There are few cities in Russia more remote than Norilsk. It’s no exaggeration to say that the city, the second largest in the world above the Arctic Circle, is in the middle of nowhere. No trains travel to Norilsk and it’s inaccessible by road throughout the long winter months. Flying is the main way to reach the city, one of the most polluted places on earth.
This is the setting for Natalia Meshchaninova’s debut feature film The Hope Factory, which premiered at the Rotterdam Film Festival this weekend where it is competing for the Hivos Tiger Award for up-and-coming talent. The film chronicles the lives of a group of teenagers, in particular Sveta, who dream of escaping the grim industrial city. Although the perfect location for a chernukha film, a genre that depicts the sombre realities of life in Russia, Meshchaninova is for her keen to be part of a new wave of Russian cinema.
Meshchaninova started her film career working on School, a thought-provoking television series about a Russian high school that resulted in a national debate about education. The 31-year-old went on to make Dick Dick, a live recording of a concert by legendary Russian rock group Leningrad that followed the band’s fans. Film critic Anton Sazonov spoke to Meshchaninova ahead of The Hope Factory premiere in the Dutch city.
Anton Sazonov: How did the film end up being based in Norilsk? You’re from Krasnodar, if I’m not mistaken?
Natalia Meshchaninova: It was the most suitable place to tell this story. I had studied the city for a documentary project which failed to materialise because the factories in Norilsk where I wanted to film are off limits. But I got to know the way of life there pretty well and met a few local people over the internet. I still wanted to do a project about Norilsk as I was drawn to the paradoxes of the city. From an ecological point of view, living there is near impossible. There is simply nothing there that’s good for human life. It’s all gas, pollution and permafrost.
To begin with The Hope Factory was only a short film, which was to take place in Moscow. The message of breaking away from one’s hometown was not part of the initial script. Then we started to understand that we had to do it in the regions. But even in the regions around Moscow it didn’t work as a concept either, because we wanted it to be a place that was difficult to leave not only psychologically but practically as well. Norilsk was the perfect place.
“Today the gap between commercial and auteur cinema is more distinct.

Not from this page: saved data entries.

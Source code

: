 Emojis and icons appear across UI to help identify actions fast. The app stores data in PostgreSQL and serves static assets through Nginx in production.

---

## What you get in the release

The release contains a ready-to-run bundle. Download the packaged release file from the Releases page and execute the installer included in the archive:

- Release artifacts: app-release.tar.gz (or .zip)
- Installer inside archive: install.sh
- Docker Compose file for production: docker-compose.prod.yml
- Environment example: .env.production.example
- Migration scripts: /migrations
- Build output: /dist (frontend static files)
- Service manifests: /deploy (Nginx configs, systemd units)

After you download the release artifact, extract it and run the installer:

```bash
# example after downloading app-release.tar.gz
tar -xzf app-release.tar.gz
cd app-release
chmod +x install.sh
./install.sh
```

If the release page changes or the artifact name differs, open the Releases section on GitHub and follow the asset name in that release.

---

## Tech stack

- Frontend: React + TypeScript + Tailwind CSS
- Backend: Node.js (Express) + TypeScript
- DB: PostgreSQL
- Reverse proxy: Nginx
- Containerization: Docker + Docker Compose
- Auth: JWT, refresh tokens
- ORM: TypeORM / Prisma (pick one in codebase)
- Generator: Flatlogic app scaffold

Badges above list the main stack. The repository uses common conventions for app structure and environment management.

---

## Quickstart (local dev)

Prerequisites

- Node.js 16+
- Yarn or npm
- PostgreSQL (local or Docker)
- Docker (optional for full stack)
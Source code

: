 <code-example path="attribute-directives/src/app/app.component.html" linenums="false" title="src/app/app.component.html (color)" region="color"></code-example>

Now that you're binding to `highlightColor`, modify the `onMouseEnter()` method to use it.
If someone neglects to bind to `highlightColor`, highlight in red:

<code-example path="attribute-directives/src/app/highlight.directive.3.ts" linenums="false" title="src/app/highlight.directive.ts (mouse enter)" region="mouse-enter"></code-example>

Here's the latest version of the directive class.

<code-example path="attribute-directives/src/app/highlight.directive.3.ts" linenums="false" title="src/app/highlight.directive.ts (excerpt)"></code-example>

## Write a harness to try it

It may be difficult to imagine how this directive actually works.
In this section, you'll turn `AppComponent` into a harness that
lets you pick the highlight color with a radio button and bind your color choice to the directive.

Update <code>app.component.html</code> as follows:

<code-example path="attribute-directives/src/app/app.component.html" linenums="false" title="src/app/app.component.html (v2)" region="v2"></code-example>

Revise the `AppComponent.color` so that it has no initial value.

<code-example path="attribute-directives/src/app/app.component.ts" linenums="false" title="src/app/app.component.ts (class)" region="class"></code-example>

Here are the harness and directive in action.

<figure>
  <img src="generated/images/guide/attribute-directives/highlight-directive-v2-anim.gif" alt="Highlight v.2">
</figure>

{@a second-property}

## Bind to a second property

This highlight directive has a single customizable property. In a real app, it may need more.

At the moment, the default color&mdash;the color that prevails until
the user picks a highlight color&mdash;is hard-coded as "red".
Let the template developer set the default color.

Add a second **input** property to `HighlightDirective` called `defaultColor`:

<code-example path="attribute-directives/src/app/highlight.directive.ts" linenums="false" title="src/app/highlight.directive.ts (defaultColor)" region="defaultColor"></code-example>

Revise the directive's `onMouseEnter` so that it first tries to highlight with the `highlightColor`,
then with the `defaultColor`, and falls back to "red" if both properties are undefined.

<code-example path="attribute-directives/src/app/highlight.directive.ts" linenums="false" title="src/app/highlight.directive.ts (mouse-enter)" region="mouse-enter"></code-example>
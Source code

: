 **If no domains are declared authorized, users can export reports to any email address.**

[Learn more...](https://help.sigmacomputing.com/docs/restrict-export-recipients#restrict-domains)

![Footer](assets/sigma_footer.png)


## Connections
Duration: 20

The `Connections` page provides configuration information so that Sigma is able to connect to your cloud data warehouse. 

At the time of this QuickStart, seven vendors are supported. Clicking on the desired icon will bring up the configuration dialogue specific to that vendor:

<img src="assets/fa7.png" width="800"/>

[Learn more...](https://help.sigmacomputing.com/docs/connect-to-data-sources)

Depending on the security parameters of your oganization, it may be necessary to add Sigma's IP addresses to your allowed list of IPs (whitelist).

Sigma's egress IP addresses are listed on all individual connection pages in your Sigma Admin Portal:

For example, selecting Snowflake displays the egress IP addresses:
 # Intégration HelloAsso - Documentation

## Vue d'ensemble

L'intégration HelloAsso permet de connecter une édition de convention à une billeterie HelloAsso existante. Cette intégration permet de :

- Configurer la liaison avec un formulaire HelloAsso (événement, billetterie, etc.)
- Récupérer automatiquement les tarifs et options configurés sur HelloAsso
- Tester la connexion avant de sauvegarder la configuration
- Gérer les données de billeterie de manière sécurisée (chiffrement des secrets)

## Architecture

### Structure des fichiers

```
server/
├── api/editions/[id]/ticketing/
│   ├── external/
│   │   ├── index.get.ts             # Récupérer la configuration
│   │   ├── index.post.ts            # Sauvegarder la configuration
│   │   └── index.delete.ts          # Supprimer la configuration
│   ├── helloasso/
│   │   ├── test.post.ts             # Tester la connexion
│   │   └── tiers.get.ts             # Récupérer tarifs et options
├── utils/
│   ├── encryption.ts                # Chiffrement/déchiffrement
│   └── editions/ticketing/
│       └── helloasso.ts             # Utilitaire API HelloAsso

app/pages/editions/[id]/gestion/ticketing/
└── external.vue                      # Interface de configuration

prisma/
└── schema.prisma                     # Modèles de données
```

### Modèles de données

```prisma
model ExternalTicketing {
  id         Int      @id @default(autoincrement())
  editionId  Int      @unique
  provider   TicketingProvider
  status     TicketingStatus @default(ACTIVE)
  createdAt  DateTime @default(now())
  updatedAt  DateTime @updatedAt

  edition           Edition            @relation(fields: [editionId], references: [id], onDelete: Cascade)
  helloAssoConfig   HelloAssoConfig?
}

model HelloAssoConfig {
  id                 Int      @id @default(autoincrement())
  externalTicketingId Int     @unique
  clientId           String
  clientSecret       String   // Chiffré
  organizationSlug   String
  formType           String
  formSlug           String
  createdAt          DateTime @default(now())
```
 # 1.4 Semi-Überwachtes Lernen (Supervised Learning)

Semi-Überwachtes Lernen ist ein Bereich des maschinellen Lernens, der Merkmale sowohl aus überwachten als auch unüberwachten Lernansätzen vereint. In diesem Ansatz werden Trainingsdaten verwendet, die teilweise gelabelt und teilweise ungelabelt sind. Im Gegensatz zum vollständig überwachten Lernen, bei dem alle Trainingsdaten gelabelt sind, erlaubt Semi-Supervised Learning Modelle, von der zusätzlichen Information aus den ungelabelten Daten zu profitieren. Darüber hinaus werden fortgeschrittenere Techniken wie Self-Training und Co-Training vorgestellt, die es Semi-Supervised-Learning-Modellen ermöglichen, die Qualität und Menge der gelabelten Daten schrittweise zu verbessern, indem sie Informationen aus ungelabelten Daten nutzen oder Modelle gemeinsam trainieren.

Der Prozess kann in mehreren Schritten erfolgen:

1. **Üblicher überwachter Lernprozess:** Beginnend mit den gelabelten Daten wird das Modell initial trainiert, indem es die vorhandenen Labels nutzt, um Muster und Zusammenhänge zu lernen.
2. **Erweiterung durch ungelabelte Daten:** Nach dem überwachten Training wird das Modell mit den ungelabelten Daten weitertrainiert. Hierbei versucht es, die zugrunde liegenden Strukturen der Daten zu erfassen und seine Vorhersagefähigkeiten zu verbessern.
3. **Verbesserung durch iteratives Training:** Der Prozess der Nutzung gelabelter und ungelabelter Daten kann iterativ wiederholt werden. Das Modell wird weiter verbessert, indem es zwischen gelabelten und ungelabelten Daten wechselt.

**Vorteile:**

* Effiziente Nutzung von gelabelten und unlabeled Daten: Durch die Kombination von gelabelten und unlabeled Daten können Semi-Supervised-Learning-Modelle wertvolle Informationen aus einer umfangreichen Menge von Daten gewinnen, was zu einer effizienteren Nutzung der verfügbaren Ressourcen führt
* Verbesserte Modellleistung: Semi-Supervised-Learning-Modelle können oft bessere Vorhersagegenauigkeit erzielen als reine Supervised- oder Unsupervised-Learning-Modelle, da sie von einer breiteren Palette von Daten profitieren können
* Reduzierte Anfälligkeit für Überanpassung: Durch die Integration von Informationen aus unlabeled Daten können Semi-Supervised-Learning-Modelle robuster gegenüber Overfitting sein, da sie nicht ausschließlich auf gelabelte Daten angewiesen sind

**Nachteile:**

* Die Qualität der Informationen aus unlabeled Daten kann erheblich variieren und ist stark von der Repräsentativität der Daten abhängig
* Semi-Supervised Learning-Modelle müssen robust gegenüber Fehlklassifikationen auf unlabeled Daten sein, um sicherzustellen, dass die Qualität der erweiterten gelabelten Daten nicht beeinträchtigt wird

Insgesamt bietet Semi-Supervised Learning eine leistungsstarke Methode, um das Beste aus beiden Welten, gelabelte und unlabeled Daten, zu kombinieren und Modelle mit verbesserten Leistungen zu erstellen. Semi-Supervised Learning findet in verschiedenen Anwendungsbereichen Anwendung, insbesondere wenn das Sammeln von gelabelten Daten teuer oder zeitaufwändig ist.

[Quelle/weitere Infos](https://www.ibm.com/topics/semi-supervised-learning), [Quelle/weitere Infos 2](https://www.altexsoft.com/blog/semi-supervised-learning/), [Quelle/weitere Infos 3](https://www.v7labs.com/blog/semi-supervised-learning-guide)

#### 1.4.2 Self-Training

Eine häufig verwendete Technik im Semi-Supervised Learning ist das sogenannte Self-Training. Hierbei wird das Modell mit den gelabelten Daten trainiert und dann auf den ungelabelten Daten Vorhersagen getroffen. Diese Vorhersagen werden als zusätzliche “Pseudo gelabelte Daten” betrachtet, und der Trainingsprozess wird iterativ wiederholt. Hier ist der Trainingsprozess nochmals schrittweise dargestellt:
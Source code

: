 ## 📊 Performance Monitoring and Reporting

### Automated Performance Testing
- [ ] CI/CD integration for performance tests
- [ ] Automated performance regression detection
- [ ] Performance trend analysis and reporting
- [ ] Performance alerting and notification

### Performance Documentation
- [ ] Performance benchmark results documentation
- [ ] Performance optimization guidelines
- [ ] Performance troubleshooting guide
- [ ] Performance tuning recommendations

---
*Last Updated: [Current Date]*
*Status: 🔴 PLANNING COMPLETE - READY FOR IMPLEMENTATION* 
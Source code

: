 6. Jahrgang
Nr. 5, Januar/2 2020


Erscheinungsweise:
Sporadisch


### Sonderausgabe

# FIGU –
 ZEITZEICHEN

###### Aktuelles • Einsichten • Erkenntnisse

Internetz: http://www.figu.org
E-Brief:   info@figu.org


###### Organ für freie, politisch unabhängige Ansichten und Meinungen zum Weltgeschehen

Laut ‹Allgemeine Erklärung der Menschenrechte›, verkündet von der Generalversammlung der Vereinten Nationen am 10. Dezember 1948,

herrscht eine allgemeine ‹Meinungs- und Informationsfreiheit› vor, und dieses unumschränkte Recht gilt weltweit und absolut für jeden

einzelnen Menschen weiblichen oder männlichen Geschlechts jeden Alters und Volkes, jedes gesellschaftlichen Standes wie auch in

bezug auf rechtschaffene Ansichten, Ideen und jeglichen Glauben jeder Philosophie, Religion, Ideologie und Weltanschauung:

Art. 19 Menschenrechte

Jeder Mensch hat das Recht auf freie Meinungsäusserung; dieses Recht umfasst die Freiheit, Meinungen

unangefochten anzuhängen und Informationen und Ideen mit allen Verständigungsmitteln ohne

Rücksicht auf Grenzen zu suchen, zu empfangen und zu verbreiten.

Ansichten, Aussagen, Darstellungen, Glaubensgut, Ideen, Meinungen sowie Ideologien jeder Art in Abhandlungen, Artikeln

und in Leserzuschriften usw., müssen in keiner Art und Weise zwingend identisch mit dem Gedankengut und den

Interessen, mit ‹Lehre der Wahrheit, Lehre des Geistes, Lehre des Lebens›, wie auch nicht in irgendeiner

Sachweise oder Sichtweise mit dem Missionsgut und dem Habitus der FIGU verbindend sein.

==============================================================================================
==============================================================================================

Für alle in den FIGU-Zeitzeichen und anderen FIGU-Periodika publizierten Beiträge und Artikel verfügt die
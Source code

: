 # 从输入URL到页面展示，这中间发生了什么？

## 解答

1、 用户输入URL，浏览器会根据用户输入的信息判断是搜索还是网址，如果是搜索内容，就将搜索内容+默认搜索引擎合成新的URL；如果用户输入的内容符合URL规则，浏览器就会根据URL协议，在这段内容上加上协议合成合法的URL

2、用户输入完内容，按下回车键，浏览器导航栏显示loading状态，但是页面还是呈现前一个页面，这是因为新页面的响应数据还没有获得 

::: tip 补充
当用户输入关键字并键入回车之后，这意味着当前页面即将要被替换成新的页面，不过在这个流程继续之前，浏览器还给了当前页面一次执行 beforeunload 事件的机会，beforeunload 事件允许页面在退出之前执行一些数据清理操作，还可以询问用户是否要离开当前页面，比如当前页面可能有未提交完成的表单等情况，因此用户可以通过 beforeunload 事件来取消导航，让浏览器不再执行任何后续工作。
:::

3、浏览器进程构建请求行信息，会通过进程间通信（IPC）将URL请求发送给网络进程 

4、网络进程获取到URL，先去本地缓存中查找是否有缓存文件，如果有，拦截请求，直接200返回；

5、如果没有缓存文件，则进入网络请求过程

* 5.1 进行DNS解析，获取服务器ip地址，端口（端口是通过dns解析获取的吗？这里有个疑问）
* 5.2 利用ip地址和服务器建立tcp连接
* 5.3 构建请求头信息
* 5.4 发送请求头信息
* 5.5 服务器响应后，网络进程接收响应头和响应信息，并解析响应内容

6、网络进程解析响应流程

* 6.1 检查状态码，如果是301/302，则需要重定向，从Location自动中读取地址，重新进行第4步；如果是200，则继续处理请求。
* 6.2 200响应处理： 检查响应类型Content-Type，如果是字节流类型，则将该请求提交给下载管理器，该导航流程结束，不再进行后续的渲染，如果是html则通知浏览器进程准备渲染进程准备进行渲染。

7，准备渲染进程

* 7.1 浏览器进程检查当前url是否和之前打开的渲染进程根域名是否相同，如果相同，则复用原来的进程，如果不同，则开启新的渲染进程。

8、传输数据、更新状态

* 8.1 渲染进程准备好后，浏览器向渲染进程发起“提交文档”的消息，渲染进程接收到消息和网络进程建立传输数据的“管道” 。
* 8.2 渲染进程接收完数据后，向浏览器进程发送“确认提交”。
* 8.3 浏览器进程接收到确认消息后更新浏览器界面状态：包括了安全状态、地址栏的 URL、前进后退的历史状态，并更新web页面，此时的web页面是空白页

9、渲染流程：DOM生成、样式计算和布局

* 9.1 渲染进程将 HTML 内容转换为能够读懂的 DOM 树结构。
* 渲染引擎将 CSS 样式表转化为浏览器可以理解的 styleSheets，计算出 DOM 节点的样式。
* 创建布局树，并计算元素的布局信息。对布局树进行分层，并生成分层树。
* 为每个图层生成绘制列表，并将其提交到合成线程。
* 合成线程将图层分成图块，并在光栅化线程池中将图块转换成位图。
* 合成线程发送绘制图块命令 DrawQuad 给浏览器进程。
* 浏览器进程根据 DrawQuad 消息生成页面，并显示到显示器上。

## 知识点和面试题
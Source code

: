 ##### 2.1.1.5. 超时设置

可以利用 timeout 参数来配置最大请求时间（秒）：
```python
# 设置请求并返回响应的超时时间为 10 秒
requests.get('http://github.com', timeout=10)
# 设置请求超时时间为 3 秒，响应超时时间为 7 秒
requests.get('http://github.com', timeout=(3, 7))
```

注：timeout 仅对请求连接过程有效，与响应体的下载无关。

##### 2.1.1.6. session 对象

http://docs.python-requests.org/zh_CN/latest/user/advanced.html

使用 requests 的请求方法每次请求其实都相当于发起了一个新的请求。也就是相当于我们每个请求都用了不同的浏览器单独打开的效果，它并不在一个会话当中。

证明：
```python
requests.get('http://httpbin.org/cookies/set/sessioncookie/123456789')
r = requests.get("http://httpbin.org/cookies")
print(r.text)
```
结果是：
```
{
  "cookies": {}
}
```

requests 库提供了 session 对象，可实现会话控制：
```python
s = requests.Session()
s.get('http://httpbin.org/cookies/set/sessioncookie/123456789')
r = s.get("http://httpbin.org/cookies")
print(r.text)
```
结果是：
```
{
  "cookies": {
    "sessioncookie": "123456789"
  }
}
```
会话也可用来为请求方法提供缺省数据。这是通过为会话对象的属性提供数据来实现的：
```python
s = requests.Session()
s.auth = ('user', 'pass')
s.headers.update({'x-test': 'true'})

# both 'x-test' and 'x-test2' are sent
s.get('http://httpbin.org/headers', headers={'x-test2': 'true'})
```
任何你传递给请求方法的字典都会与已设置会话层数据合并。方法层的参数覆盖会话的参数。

The former doesn’t have any identity and the latter doesn’t get any distribution”
AS: The protagonists of your film are mainly teenagers. They’ve finished school, but have not yet attended university. Your portrayal of them is very unusual for Russian cinema. On the one hand, it’s a very honest depiction but on the other, there’s a degree of romanticism. What references did you use in your work?
NM: Any form of reality that’s put on film is the interpretation of its author. At all times, I sought to make things as realistic as possible. If I have to choose between fantasy or reality I always go for the latter. The protagonists of the film are our own creations; we didn’t need any references. As for the style, we watched a lot of contemporary European film. We watched films by the Dardenne brothers, Andrea Arnold, Mike Leigh, and Lars von Trier, especially those from the Dogme movement. Of course, things turned out very differently. When we started filming, we started to develop our own language to communicate with.
AS: How did you find the transition from documentary to feature films?
NM: The transition was difficult. I had a good grasp of how everything works in cinema when it comes to documentaries, but for feature films, it felt a bit like being lost in an enchanted forest. It was hellishly difficult to figure out how things worked. At first I was worried and tried to follow all these nonsensical rules, but then I realised that I just had to make the most of how I feel. The production team said it was easy to work with me as I had a clear idea of what I wanted. But why I wanted this or that, I have no idea. Even now that I’ve finished the film, I still don’t really understand how to create fiction.
AS: What have you got planned for the future?
NM: I have ideas for two new scripts. And director Alexei Fedorchenko has commissioned a script from me. I couldn’t refuse this offer because it’s such an interesting experience. In Rotterdam there’s another film screening, for which I co-wrote the script along with the co-author of The Hope Factory. It’s Oksana Bychkova’s film Another Year. All of these experiences have been a bit of a walk in the dark for me.
AS: The Hope Factory is a good example of a low-budget independent film. But with these low-budget films, there’s always a question of distribution, in Russia especially, because they don’t tend to be screened at cinemas. How would you describe the future of Russian cinema?
NM: It’s always been an interesting area for me and perhaps I will try to make a film that will have worldwide success one day. “Auteur mainstream”, so to speak, when you can make a film that’s your own but also something the viewer can relate to, like in Soviet times. Today the division between commercial and auteur cinema is more distinct. The former doesn’t have any identity and the latter doesn’t have any distribution. A striking example of this is Sergei Loban’s Chapiteau Show. It’s auteur cinema that captured the zeitgeist and the hearts of millions. If the distribution for the film had been better, it would have set a good precedent for the future of “auteur mainstream” cinema in Russia. It’s the direction we need to go in.